Obviously step two in figuring out what to write a blog post about was to hit up Google to see if anyone out there in Internet land had any ideas about a topic for said post. Surprise, surprise, there are a bazillion blog posts detailing topics for others to use as inspiration for their own blog posts in the event that they’re . . . stuck. This leads to a whole other circle of Hell because you spend ages looking at these posts for inspiration and you waste all that time that you’ll never get back. You could have been writing, but nooooooo, you were reading other blog posts about writing blog posts when you’re stuck for ideas. Head, desk, head, desk. It’s a vicious circle.

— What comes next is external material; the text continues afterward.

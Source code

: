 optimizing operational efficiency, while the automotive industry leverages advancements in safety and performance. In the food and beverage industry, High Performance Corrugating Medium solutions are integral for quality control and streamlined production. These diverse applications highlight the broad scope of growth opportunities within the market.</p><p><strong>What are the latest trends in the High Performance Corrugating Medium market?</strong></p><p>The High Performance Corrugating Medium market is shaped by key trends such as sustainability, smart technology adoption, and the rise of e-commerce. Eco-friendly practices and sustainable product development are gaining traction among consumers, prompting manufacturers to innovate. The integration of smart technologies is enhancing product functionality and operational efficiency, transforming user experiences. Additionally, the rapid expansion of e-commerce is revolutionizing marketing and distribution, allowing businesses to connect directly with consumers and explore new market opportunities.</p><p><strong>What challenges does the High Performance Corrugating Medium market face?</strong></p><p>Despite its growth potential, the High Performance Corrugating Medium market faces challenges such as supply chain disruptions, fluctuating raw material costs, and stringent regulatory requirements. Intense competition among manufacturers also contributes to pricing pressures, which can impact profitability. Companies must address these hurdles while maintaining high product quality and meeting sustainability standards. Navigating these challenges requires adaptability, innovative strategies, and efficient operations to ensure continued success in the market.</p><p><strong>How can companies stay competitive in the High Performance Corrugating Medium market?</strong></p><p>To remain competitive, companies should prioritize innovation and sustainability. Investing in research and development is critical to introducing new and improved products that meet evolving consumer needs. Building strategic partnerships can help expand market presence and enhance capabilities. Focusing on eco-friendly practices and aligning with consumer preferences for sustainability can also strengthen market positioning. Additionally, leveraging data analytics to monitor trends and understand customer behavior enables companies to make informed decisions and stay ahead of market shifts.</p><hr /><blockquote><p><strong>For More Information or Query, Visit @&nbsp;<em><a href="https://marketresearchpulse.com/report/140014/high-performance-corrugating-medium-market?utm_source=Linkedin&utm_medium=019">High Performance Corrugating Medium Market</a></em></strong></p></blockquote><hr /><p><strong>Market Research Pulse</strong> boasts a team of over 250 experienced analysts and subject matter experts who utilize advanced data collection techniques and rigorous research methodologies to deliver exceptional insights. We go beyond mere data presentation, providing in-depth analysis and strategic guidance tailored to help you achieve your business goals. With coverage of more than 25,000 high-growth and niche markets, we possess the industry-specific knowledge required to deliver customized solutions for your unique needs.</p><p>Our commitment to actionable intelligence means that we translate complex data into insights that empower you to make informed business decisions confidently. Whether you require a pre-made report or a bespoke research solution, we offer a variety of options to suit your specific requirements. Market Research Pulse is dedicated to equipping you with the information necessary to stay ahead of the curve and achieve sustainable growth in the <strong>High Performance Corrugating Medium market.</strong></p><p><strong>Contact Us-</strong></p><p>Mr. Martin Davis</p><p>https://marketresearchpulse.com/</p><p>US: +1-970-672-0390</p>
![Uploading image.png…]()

Anyway, I settled on reading only three posts. The final one I checked out was useless to me. It was aimed at online entrepreneurs who want to capture an audience in order to expand their business. Just landing on that site made me vomit in my mouth a lil. I’m sure I’ll explain why I feel that way about online entrepreneurs at some point. In the meantime, let’s just stick with #dodgy as a one-word explanation.
The first two posts were interesting. I’m not sure which one was written and published first because I couldn’t be bothered reading the dates on them, but they did seem slightly repetitive. Now, my educator’s mind automatically goes to the line of thought that someone might have borrowed their ideas from another post. In industries such as education and publishing, that might be referred to as plagiarism. #notpointingthefinger (Yeah, I know. I’m getting a bit snappy with these hashtags.) Back to the point . . . the first two points had some cool topics to write about if one is ever in need of an idea. I’m not saying all of the topics were cool. Some of them were trite, some were out and out lame, but some were okay.
Unfortunately, none of them did anything to assist in solving what I was going to write my next blog post on. Not a single one. And that brings us to right where we are now. You reading about me wondering what to write a blog post on. Thrilling, isn’t it?
Where to go from here? Great question. I’m glad you asked. Well, I could tell you about why I think I’m having a bit of difficulty coming up with a topic upon which to write a new blog post. I doubt that either one of us would actually find anything interesting in that. I could tell you about how last week, unbeknownst to me, whilst eating lunch, I happened to load up my fork with a colleague’s homemade, bloody delicious sauerkraut which hid a f*^king unpitted black olive. I could tell you how I crunched down on that sucker, said a few choice swear words, and hoped that I didn’t break one of my lower molars. I could tell you all about the fact that I had to go to the dentist today to have that molar checked out, to find that I had indeed cracked it good and proper. Then I could explain how the dentist had to drill out the existing filling, “chase the crack” (which essentially means drill the sh!t out of my tooth to eliminate the crack, hoping that it didn’t go deep or all the way through the tooth), pack it with some sort of I-don’t-know-what-but-it-helps-the-amalgam-adhere-to-the-existing-tooth, and then refill it all over again. Yeah, you heard me – drilled the absolute sh!t out of a lower jaw molar that happens to be on the side I favour for chewing. That’d knock your socks off as an interesting story, right?
I could write about watching repeats of Bondi Rescue and Spicks And Specks every week night. Or how I binge watched a great TV series called Da Vinci’s Demons that was cancelled after the third season leaving me wanting more Tom Riley, Blake Ritson, Gregg Chillin and Elliot Cowan. Trust me when I say, just Google Tom Riley and Blake Ritson. Do it. Do it now!
There are just so many things I could tell you about in order to write a new blog post, she writes with just a hint of sarcasm.
So I find myself plumbing the depths of my mind and the Internet to find a suitable topic to base a blog post on. Okay, I’ll be honest. If I were to really plumb the depths of my mind for a blog post topic, I don’t think any of us would be getting out of here with our sanity. Perhaps not even with our lives. And so, I leave this particular post right here, as if I have nowhere else to go . . . because, quite frankly, I don’t have anywhere else to go with this post, and at this point, I feel like I’m just typing words to increase how much of the page I’m using.
Let us all hope that by new week I’ve got something more substantial to write about. Failing that, expect more Tom Riley and Blake Ritson.